Re: I18N-ISSUE-246: Clarify character encoding behavior when calculating storage size [ITS-20] from Yves Savourel on 2013-02-21 (www-international@w3.org from January to March 2013)

From: Yves Savourel <ysavourel@enlaso.com>
Date: Thu, 21 Feb 2013 09:58:49 -0700
To: <public-multilingualweb-lt-comments@w3.org>
CC: "'www-international'" <www-international@w3.org>
Message-ID: <002501ce1054$b8f9a9b0$2aecfd10$@com>

Hi Norbert,

Related to:
http://lists.w3.org/Archives/Public/public-multilingualweb-lt-comments/2013Feb/0028.html

> I don't see in your messages any justification why the standard should 
> not require at least support for UTF-8, and why it should not specify 
> error handling for commonly occurring situations.

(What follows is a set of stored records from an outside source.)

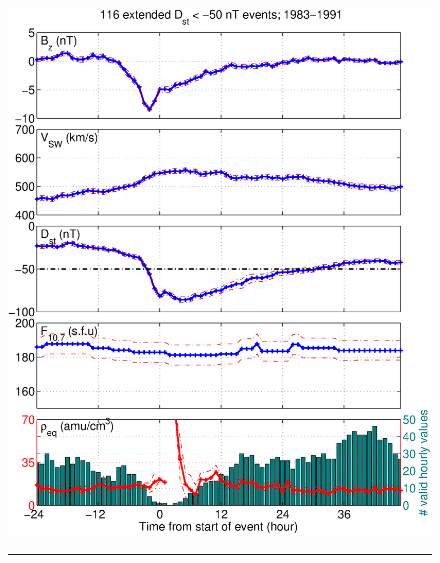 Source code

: \documentclass[12pt]{article}
\begin{document}
\begin{figure}[h]
	\end{figure}
	
	\clearpage
	
	\begin{figure}[tp!]
		\centering
		\includegraphics[scale=0.40]{2016SW001507R-p04a.eps}
		\\
		\rule[1ex]{5cm}{1pt}
		\\

\end{figure}
\end{document}
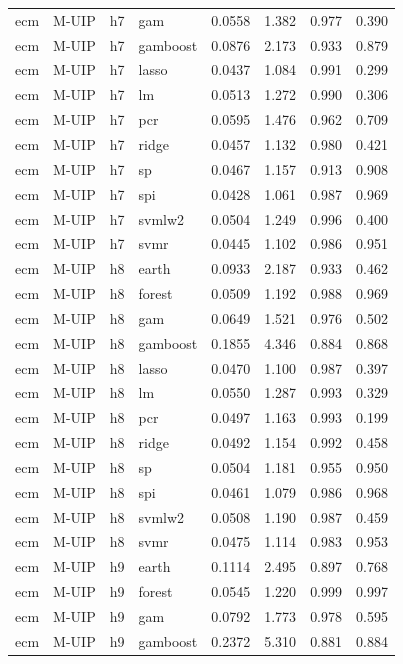 \begin{ThreePartTable}
\begin{longtable}[t]{llclcccc}
ecm & M-UIP & h7 & gam & 0.0558 & 1.382 & 0.977 & 0.390\\
ecm & M-UIP & h7 & gamboost & 0.0876 & 2.173 & 0.933 & 0.879\\
ecm & M-UIP & h7 & lasso & 0.0437 & 1.084 & 0.991 & 0.299\\
ecm & M-UIP & h7 & lm & 0.0513 & 1.272 & 0.990 & 0.306\\
ecm & M-UIP & h7 & pcr & 0.0595 & 1.476 & 0.962 & 0.709\\
ecm & M-UIP & h7 & ridge & 0.0457 & 1.132 & 0.980 & 0.421\\
ecm & M-UIP & h7 & sp & 0.0467 & 1.157 & 0.913 & 0.908\\
ecm & M-UIP & h7 & spi & 0.0428 & 1.061 & 0.987 & 0.969\\
ecm & M-UIP & h7 & svmlw2 & 0.0504 & 1.249 & 0.996 & 0.400\\
ecm & M-UIP & h7 & svmr & 0.0445 & 1.102 & 0.986 & 0.951\\
\addlinespace
ecm & M-UIP & h8 & earth & 0.0933 & 2.187 & 0.933 & 0.462\\
ecm & M-UIP & h8 & forest & 0.0509 & 1.192 & 0.988 & 0.969\\
ecm & M-UIP & h8 & gam & 0.0649 & 1.521 & 0.976 & 0.502\\
ecm & M-UIP & h8 & gamboost & 0.1855 & 4.346 & 0.884 & 0.868\\
ecm & M-UIP & h8 & lasso & 0.0470 & 1.100 & 0.987 & 0.397\\
ecm & M-UIP & h8 & lm & 0.0550 & 1.287 & 0.993 & 0.329\\
ecm & M-UIP & h8 & pcr & 0.0497 & 1.163 & 0.993 & 0.199\\
ecm & M-UIP & h8 & ridge & 0.0492 & 1.154 & 0.992 & 0.458\\
ecm & M-UIP & h8 & sp & 0.0504 & 1.181 & 0.955 & 0.950\\
ecm & M-UIP & h8 & spi & 0.0461 & 1.079 & 0.986 & 0.968\\
ecm & M-UIP & h8 & svmlw2 & 0.0508 & 1.190 & 0.987 & 0.459\\
ecm & M-UIP & h8 & svmr & 0.0475 & 1.114 & 0.983 & 0.953\\
\addlinespace
ecm & M-UIP & h9 & earth & 0.1114 & 2.495 & 0.897 & 0.768\\
ecm & M-UIP & h9 & forest & 0.0545 & 1.220 & 0.999 & 0.997\\
ecm & M-UIP & h9 & gam & 0.0792 & 1.773 & 0.978 & 0.595\\
ecm & M-UIP & h9 & gamboost & 0.2372 & 5.310 & 0.881 & 0.884\\

\end{longtable}
\end{ThreePartTable}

Can you please explain?
> If an application can't rely on any encoding being supported, can't 
> find out whether a requested encoding is supported, and can't rely 
> on unsupported characters being handled in some reasonable way, 
> then using this data category seems quite risky.

The original comments were:

> Several aspects of the interpretation of the character encoding 
> given as storageEncoding need to be clarified:
> - Which character encodings is an implementation required to support? 
> Support for UTF-8 must be mandatory.
> - What's the required behavior if storageEncoding specifies a character
> encoding that the implementation doesn't support?
> - What's the required behavior if the selected nodes contain characters 
> that the specified character encoding cannot represent?

I'm not sure why support for UTF-8 would be mandatory (I'm not against, but just asking why).
The encoding is the one used in the store where the data resides and can be anything (resource file, database, etc.), not necessarily some XML-based system. What would be the rational to force support for an arbitrary encoding?.

One can imagine a user having the data stored in Latin-1, the data extracted to some XML export format (in UTF-8) where the storage size encoding would be set to iso-8859-1 and his checking tool supporting only that encoding. Why would such user have to implement support for UTF-8 if he doesn't use it?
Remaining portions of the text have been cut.